Nos agradecimentos do livro, Casey McQuiston diz que Chloe Green não é ela, e ela não é Chloe Green, ainda que tenha crescido em um ambiente muito semelhante ao narrado por ela, o que fez com que a escrita do livro fosse “uma montanha-russa de emoções”. A autora diz que no Cinturão Bíblico dos Estados Unidos, a região mais fundamentalista do país, estão “alguns dos melhores, mais calorosos e estranhos jovens LGBTQIAP+ que se podem conhecer”. Todo o livro gira ao redor de como é crescer em uma cidade pequena no Cinturão Bíblico, frequentar uma escola cristã e os efeitos que esse tipo de vivência pode ter na construção das pessoas que estão ali inseridas. A maneira como a religião influencia até mesmo a maneira como esses jovens se enxergam está toda ali, mas desenvolvida com o cuidado e delicadeza que somente Casey McQuiston poderia ter.
Um ponto muito interessante abordado dentro desse tema é que, sendo Chloe uma menina de fora, e por quem toda a narrativa é vista, seria fácil colocá-la condenando toda False Beach, mas isso não acontece. Chloe não tem uma religião, é queer, e ainda que não concorde com a maneira como as coisas são levadas na comunidade e na escola que frequenta, ela não os demoniza. Muito pelo contrário, Chloe ouve e tenta se colocar no lugar do outro, mostrando que sua perspectiva não é a única, e que False Beach e a religião podem significar muito para outras pessoas, ainda que para ela não seja o mesmo. A despeito dos temas difíceis e das jornadas tumultuadas, Casey McQuiston sempre envolve suas tramas em cores cheias de esperança e alento aos seus personagens queer, e esse é um dos aspectos mais incríveis de seu trabalho. A autora não se furta de dizer o que precisa no que se refere a homofobia, mas sempre é capaz de imbuir um senso de fé de que as coisas serão melhores.
“Você tem o direito de existir. Mesmo que isso signifique existir em outro lugar.”
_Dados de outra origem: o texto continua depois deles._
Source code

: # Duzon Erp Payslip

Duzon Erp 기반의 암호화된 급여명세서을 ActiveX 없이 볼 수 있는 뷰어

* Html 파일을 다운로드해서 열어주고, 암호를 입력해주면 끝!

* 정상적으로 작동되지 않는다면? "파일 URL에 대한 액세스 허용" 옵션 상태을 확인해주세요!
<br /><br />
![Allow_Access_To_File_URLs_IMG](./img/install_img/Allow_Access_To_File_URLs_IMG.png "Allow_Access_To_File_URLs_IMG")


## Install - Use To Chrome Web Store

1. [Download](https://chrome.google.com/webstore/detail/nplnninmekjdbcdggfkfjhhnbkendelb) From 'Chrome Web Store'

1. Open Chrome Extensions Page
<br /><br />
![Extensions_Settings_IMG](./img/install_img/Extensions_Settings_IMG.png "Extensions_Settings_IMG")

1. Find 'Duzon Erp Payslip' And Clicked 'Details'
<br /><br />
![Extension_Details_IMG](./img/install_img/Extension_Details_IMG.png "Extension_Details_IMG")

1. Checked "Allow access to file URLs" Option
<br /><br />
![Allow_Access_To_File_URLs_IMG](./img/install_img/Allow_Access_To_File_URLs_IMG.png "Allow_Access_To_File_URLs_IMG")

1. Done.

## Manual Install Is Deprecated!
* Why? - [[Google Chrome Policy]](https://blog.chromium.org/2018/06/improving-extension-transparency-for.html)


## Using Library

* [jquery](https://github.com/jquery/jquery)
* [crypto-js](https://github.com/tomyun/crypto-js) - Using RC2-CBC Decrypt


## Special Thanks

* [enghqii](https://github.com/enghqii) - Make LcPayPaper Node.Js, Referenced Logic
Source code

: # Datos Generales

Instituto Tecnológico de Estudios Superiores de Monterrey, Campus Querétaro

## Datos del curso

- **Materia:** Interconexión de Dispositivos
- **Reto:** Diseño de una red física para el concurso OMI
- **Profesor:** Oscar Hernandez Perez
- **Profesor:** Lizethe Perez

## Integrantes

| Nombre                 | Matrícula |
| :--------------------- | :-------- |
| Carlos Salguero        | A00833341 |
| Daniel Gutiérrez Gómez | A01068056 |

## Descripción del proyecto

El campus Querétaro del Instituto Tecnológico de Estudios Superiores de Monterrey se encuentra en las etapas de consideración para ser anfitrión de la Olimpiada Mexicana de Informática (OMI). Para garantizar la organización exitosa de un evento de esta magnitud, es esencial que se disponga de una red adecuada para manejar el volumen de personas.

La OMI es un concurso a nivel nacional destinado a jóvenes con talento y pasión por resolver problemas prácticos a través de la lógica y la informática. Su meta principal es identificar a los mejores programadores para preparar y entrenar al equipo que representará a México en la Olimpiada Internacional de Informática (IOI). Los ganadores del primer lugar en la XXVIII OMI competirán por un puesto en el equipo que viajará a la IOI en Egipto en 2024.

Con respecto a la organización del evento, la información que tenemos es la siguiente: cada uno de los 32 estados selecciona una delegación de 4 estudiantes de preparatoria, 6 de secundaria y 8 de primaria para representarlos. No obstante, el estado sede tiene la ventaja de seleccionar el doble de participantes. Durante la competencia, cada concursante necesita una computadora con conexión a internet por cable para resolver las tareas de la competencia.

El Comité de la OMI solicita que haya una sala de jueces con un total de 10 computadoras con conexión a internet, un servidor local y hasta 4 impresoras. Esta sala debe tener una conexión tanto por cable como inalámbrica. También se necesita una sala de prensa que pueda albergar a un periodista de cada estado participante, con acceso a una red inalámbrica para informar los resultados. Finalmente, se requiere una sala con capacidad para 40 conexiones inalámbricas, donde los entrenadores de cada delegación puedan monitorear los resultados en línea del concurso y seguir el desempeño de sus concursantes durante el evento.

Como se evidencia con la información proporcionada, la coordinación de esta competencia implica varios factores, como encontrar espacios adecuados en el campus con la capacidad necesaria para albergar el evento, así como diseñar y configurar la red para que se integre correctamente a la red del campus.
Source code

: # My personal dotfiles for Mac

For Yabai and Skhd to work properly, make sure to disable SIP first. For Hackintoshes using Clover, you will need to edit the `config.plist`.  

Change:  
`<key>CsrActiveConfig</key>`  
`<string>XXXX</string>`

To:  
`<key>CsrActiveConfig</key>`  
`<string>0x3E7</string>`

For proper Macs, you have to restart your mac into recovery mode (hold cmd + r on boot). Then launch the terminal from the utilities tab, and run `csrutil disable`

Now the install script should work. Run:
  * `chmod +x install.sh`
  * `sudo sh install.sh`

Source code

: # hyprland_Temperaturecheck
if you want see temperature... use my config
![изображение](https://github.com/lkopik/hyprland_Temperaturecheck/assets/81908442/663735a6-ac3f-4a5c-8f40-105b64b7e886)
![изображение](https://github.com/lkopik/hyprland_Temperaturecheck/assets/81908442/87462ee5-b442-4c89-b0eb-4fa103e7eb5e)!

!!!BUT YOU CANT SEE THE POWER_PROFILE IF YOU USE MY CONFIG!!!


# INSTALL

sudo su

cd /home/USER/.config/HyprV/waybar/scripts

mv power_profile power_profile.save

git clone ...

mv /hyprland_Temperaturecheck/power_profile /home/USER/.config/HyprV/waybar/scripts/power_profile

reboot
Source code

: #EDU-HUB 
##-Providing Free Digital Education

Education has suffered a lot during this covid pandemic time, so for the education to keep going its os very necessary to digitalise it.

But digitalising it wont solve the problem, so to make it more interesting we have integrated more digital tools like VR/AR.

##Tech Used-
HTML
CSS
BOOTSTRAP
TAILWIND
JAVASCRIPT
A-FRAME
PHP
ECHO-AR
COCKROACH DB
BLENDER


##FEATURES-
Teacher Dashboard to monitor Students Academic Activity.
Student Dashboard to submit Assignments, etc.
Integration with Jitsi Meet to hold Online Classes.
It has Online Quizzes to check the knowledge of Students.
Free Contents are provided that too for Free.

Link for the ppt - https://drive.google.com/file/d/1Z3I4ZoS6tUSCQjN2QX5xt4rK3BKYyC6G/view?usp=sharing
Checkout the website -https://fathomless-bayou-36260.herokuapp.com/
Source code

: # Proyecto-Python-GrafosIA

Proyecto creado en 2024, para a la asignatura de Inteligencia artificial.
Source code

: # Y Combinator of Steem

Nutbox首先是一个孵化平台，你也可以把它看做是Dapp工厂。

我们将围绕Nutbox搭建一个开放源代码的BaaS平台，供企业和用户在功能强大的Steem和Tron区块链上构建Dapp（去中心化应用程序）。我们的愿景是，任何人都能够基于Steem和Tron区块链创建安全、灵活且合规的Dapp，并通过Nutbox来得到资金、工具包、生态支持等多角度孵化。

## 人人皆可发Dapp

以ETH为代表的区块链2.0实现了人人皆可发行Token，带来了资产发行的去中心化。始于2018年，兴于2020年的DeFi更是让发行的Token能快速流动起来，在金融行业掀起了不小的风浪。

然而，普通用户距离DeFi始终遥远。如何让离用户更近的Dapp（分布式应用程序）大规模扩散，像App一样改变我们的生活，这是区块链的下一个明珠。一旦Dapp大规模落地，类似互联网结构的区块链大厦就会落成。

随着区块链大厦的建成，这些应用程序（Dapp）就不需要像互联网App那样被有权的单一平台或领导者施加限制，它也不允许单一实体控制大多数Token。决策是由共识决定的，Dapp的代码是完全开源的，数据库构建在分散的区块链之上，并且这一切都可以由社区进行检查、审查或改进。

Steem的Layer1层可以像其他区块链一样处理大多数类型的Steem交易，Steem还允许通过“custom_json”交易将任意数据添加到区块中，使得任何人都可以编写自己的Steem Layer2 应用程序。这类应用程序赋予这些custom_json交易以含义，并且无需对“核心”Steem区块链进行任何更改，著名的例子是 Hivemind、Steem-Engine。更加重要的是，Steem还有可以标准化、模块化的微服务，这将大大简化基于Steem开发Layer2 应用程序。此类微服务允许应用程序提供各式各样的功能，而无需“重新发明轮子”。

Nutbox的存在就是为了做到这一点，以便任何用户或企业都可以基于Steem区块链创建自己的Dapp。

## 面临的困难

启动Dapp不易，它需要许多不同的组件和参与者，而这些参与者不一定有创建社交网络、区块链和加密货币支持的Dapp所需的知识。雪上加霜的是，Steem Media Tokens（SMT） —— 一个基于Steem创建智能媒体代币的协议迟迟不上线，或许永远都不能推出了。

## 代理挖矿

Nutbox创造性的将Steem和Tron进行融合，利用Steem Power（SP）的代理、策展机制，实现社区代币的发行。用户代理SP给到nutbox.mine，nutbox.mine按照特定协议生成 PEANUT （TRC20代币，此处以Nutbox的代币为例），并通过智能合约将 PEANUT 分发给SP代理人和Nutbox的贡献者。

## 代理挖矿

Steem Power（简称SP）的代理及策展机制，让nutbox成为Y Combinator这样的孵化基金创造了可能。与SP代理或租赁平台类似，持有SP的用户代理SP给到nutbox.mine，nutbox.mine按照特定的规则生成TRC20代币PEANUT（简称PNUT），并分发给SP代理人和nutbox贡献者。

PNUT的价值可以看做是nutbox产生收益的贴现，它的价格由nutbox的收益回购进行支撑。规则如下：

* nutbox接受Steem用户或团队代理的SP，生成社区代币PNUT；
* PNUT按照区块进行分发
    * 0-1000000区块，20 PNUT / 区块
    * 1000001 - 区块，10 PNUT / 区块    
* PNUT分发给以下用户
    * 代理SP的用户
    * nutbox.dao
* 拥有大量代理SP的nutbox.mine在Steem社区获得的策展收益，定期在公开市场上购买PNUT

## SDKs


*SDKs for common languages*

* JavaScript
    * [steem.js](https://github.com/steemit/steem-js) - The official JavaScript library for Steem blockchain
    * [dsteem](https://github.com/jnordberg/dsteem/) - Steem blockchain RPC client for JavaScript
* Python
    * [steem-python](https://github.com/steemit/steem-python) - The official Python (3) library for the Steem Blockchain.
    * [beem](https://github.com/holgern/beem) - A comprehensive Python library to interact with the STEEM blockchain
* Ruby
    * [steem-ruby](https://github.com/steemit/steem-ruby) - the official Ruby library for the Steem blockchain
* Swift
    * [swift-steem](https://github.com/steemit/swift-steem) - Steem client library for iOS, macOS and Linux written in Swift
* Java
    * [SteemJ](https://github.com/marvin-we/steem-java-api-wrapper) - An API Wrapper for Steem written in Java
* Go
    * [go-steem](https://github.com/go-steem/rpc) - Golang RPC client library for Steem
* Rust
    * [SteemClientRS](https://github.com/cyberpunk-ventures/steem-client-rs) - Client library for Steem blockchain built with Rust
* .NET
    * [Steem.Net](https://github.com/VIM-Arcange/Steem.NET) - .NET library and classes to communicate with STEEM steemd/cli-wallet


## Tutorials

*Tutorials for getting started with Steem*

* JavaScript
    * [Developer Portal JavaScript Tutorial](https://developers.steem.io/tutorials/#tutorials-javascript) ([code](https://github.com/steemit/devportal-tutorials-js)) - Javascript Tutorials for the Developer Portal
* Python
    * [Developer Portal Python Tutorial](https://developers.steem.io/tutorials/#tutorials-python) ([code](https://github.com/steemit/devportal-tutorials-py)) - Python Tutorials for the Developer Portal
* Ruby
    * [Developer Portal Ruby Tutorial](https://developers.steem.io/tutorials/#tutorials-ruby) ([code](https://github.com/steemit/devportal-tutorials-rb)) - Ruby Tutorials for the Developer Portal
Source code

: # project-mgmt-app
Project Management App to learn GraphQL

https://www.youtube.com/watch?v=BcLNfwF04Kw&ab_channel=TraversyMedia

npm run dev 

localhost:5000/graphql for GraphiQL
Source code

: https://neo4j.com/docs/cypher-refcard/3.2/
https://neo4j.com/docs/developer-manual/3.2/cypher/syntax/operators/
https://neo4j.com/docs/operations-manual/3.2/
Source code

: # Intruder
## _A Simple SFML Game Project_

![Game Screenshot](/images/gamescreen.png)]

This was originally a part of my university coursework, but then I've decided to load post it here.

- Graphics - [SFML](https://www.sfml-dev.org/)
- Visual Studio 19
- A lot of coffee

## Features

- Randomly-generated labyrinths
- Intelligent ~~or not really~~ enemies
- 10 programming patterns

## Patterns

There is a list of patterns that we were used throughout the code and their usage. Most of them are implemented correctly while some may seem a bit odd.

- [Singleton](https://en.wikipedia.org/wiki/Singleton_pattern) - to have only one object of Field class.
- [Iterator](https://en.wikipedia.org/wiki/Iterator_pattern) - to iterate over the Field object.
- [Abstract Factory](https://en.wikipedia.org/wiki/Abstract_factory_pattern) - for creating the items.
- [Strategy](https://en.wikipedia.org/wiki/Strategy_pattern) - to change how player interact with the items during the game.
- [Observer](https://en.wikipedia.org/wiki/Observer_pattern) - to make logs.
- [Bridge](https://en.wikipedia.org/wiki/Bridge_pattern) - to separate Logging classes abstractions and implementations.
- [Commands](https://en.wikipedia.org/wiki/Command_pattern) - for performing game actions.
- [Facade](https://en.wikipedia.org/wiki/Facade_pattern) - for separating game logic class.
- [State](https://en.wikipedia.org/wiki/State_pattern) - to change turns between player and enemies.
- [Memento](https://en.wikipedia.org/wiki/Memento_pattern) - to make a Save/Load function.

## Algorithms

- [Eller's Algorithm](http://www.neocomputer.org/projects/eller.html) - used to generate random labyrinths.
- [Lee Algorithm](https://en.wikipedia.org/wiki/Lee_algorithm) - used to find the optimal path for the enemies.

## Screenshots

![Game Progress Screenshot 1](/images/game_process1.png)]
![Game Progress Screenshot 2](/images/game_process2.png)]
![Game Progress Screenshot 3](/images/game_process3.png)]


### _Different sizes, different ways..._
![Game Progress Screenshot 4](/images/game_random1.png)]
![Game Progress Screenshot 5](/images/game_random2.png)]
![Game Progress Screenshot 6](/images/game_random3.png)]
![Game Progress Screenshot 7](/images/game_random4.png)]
Em Eu Beijei Shara Wheeler há adolescentes em diferentes jornadas de descoberta, desde a respeito de sua sexualidade ou com relação ao que desejam para o futuro, e nada é mais coming-of-age do que isso. O livro se conclui com todas as peças do quebra-cabeças de Shara Wheeler se encaixando, deixando aquela sensação de que as histórias daqueles personagens estão apenas começando. Por fim, assim como Casey McQuiston frisa em seus agradecimentos, ela queria que um livro como esse estivesse disponível para ela quando crescia em seu ambiente conservador, visto que uma narrativa como essa seria capaz de mostrar a ela que não estava sozinha. Na falta do que sentiu, McQuiston decidiu ela mesma preencher esse vazio, e da maneira mais adorável, verdadeira e divertida possível.
“(…) você merece comédias românticas ridículas e exageradas de ensino médio sobre adolescentes como você, assim como os héteros têm! Não deixe ninguém convencer você do contrário!”
O exemplar foi cedido para resenha por meio de parceria com a Companhia das Letras no NetGalley.